Periodic trends are specific patterns that are present in the periodic table that illustrate different aspects of a certain element, including its size and its electronic properties. Major periodic trends include: electronegativity, ionization energy, electron affinity, atomic radius, melting point, and metallic character. Periodic trends, arising from the arrangement of the periodic table, provide chemists with an invaluable tool to quickly predict an element's properties. These trends exist because of the similar atomic structure of the elements within their respective group families or periods, and because of the periodic nature of the elements.

Electronegativity Trends

Electronegativity can be understood as a chemical property describing an atom's ability to attract and bind with electrons. Because electronegativity is a qualitative property, there is no standardized method for calculating electronegativity. However, the most common scale for quantifying electronegativity is the Pauling scale (Table A2), named after the chemist Linus Pauling. The numbers assigned by the Pauling scale are dimensionless due to the qualitative nature of electronegativity. Electronegativity values for each element can be found on certain periodic tables. An example is provided below.

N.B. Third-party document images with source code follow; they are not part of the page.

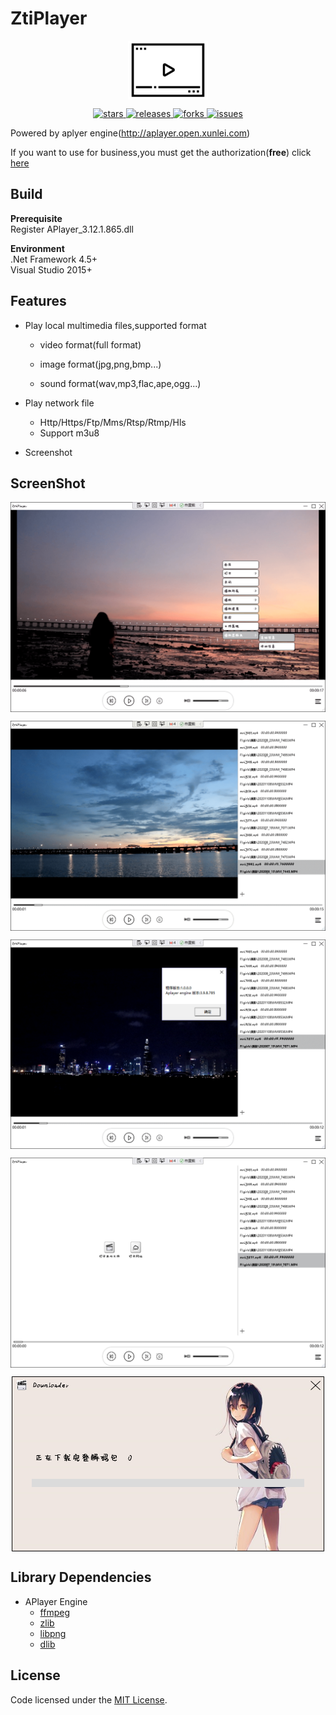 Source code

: # ZtiPlayer

<p align="center">
<a href="https://github.com/zhaotianff/ZtiPlayer" target="_blank">
<img align="center" alt="ZtiPlayer" src="src/ZtiPlayer/Icon/logo.png" />
</a>
</p>
<p align="center">
<a href="https://github.com/zhaotianff/ZtiPlayer/stargazers" target="_blank">
 <img alt="stars" src="https://img.shields.io/github/stars/zhaotianff/ZtiPlayer.svg" />
</a>
<a href="https://github.com/zhaotianff/ZtiPlayer/releases" target="_blank">
 <img alt="releases" src="https://img.shields.io/github/downloads/zhaotianff/ZtiPlayer/total.svg" />
</a>
<a href="https://github.com/zhaotianff/ZtiPlayer/network/members" target="_blank">
 <img alt="forks" src="https://img.shields.io/github/forks/zhaotianff/ZtiPlayer.svg" />
</a>
<a href="https://github.com/zhaotianff/ZtiPlayer/issues" target="_blank">
 <img alt="issues" src="https://img.shields.io/github/issues/zhaotianff/ZtiPlayer.svg" />
</a>
</p>

Powered by aplyer engine(http://aplayer.open.xunlei.com)

If you want to use for business,you must get the authorization(**free**) click [here](http://aplayer.open.xunlei.com/%E8%BF%85%E9%9B%B7%20APlayer%20%E6%8E%88%E6%9D%83%E5%8D%8F%E8%AE%AE.doc)

## Build
**Prerequisite**    
Register APlayer_3.12.1.865.dll

**Environment**  
.Net Framework 4.5+   
Visual Studio 2015+

## Features
* Play local multimedia files,supported format 

  * video format(full format)
  
  * image format(jpg,png,bmp...)
  
  * sound format(wav,mp3,flac,ape,ogg...)
* Play network file
  * Http/Https/Ftp/Mms/Rtsp/Rtmp/Hls
  * Support m3u8
* Screenshot

## ScreenShot
<p align="center">
        <img src="https://github.com/zhaotianff/ZtiPlayer/blob/master/ScreenShots/1.png" align="center" alt="menu"/>
</p>
<p align="center">
        <img src="https://github.com/zhaotianff/ZtiPlayer/blob/master/ScreenShots/2.png" align="center" alt="play"/>
</p>
<p align="center">
        <img src="https://github.com/zhaotianff/ZtiPlayer/blob/master/ScreenShots/3.png" align="center" alt="version"/>
</p>
<p align="center">
        <img src="https://github.com/zhaotianff/ZtiPlayer/blob/master/ScreenShots/4.png" align="center" alt="playlist"/>
</p>
<p align="center">
        <img src="https://github.com/zhaotianff/ZtiPlayer/blob/master/ScreenShots/5.png" align="center" alt="download"/>
</p>

## Library Dependencies
* APlayer Engine
  * [ffmpeg](http://ffmpeg.org/)
  * [zlib](http://www.zlib.net/)
  * [libpng](http://www.libpng.org/)
  * [dlib](http://dlib.net/)

## License

Code licensed under the [MIT License](LICENSE).
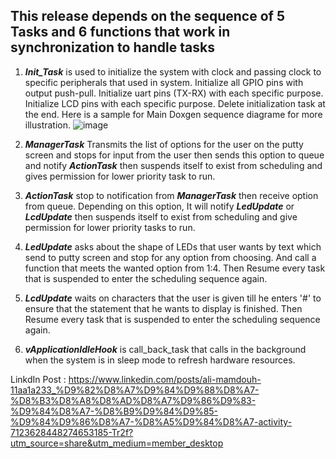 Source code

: ## This release depends on the sequence of 5 Tasks and 6 functions that work in synchronization to handle tasks
1. _**Init_Task**_ is used to initialize the system with clock and passing clock to specific peripherals that used in system. Initialize all GPIO pins with output push-pull.
   Initialize uart pins (TX-RX) with each specific purpose. Initialize LCD pins with each specific purpose. Delete initialization task at the end. Here is a sample for Main Doxgen sequence diagrame for more illustration.
![image](https://github.com/ShehabAldeenMo/FinalProject_RTOS/assets/144431914/86488088-5519-4398-bf12-47e583c47dcc)

3. _**ManagerTask**_ Transmits the list of options for the user on the putty screen and stops for input from the user then sends this option to queue and notify _**ActionTask**_ then
   suspends itself to exist from scheduling and gives permission for lower priority task to run.

4. _**ActionTask**_ stop to notification from _**ManagerTask**_ then receive option from queue. Depending on this option, It will notify **_LedUpdate_** or _**LcdUpdate**_ then suspends
   itself to exist from scheduling and give permission for lower priority tasks to run.

5. _**LedUpdate**_ asks about the shape of LEDs that user wants by text which send to putty screen and stop for any option from choosing. And call a function that meets the wanted option
   from 1:4. Then Resume every task that is suspended to enter the scheduling sequence again.

6. _**LcdUpdate**_ waits on characters that the user is given till he enters '#' to ensure that the statement that he wants to display is finished. Then Resume every task that is suspended to enter the scheduling sequence again.

7. _**vApplicationIdleHook**_ is call_back_task that calls in the background when the system is in sleep mode to refresh hardware resources.

LinkdIn Post : https://www.linkedin.com/posts/ali-mamdouh-11aa1a233_%D9%82%D8%A7%D9%84%D9%88%D8%A7-%D8%B3%D8%A8%D8%AD%D8%A7%D9%86%D9%83-%D9%84%D8%A7-%D8%B9%D9%84%D9%85-%D9%84%D9%86%D8%A7-%D8%A5%D9%84%D8%A7-activity-7123628448274653185-Tr2f?utm_source=share&utm_medium=member_desktop
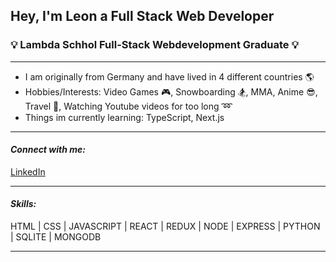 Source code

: ## Hey, I'm Leon a Full Stack Web Developer

### 💡 Lambda Schhol Full-Stack Webdevelopment Graduate 💡
------------------------------------------------------------------------------
 
* I am originally from Germany and have lived in 4 different countries :earth_americas:
* Hobbies/Interests: Video Games :video_game:, Snowboarding :snowboarder:, MMA, Anime :sunglasses:, Travel :briefcase:, Watching Youtube videos for too long :loop:
* Things im currently learning: TypeScript, Next.js
-------------------------------------------------------------------------------
#### ***Connect with me:***
[LinkedIn](https://www.linkedin.com/in/leon-nasswetter-161811178/)

-------------------------------------------------------------------------------
#### ***Skills:***
HTML | CSS | JAVASCRIPT | REACT | REDUX | NODE | EXPRESS | PYTHON | SQLITE | MONGODB

-------------------------------------------------------------------------------
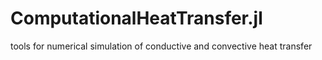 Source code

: # ComputationalHeatTransfer.jl
tools for numerical simulation of conductive and convective heat transfer

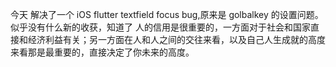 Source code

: 
今天 解决了一个 iOS flutter textfield focus bug,原来是 golbalkey 的设置问题。
似乎没有什么新的收获，知道了 人的信用是很重要的，一方面对于社会和国家直接和经济利益有关；另一方面在人和人之间的交往来看，以及自己人生成就的高度来看那是最重要的，直接决定了你未来的高度。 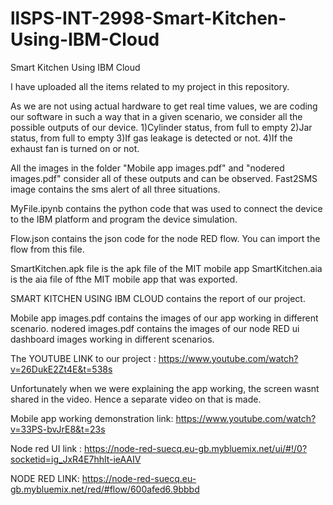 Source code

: # llSPS-INT-2998-Smart-Kitchen-Using-IBM-Cloud
Smart Kitchen Using IBM Cloud

I have uploaded all the items related to my project in this repository.

As we are not using actual hardware to get real time values, we are coding our software in such a way that in a given scenario, we consider all the possible outputs of our device.
1)Cylinder status, from full to empty
2)Jar status, from full to empty
3)If gas leakage is detected or not.
4)If the exhaust fan is turned on or not.

All the images in the folder "Mobile app images.pdf" and "nodered images.pdf" consider all of these outputs and can be observed.
Fast2SMS image contains the sms alert of all three situations.

MyFile.ipynb contains the python code that was used to connect the device to the IBM platform and program the device simulation.

Flow.json contains the json code for the node RED flow. You can import the flow from this file.

SmartKitchen.apk file is the apk file of the MIT mobile app
SmartKitchen.aia is the aia file of fthe MIT mobile app that was exported.

SMART KITCHEN USING IBM CLOUD contains the report of our project.

Mobile app images.pdf contains the images of our app working in different scenario.
nodered images.pdf contains the images of our node RED ui dashboard images working in different scenarios.

The YOUTUBE LINK to our project : https://www.youtube.com/watch?v=26DukE2Zt4E&t=538s

Unfortunately when we were explaining the app working, the screen wasnt shared in the video. Hence a separate video on that is made.

Mobile app working demonstration link: https://www.youtube.com/watch?v=33PS-bvJrE8&t=23s

Node red UI link : https://node-red-suecq.eu-gb.mybluemix.net/ui/#!/0?socketid=ig_JxR4E7hhlt-ieAAIV

NODE RED LINK: https://node-red-suecq.eu-gb.mybluemix.net/red/#flow/600afed6.9bbbd
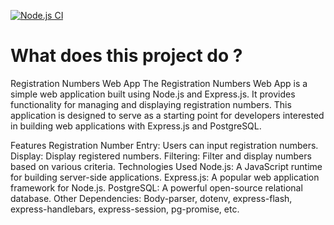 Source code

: [![Node.js CI](https://github.com/Saffah1910/registration-number-webapp/actions/workflows/node.js.yml/badge.svg)](https://github.com/Saffah1910/registration-number-webapp/actions/workflows/node.js.yml)

# What does this project do ?
Registration Numbers Web App
The Registration Numbers Web App is a simple web application built using Node.js and Express.js. It provides functionality for managing and displaying registration numbers. This application is designed to serve as a starting point for developers interested in building web applications with Express.js and PostgreSQL.

Features
Registration Number Entry: Users can input registration numbers.
Display: Display registered numbers.
Filtering: Filter and display numbers based on various criteria.
Technologies Used
Node.js: A JavaScript runtime for building server-side applications.
Express.js: A popular web application framework for Node.js.
PostgreSQL: A powerful open-source relational database.
Other Dependencies: Body-parser, dotenv, express-flash, express-handlebars, express-session, pg-promise, etc.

From left to right across a period of elements, electronegativity increases. If the valence shell of an atom is less than half full, it requires less energy to lose an electron than to gain one. Conversely, if the valence shell is more than half full, it is easier to pull an electron into the valence shell than to donate one.

From top to bottom down a group, electronegativity decreases. This is because atomic number increases down a group, and thus there is an increased distance between the valence electrons and nucleus, or a greater atomic radius.

Important exceptions of the above rules include the noble gases, lanthanides, and actinides. The noble gases possess a complete valence shell and do not usually attract electrons. The lanthanides and actinides possess more complicated chemistry that does not generally follow any trends. Therefore, noble gases, lanthanides, and actinides do not have electronegativity values.

As for the transition metals, although they have electronegativity values, there is little variance among them across the period and up and down a group. This is because their metallic properties affect their ability to attract electrons as easily as the other elements.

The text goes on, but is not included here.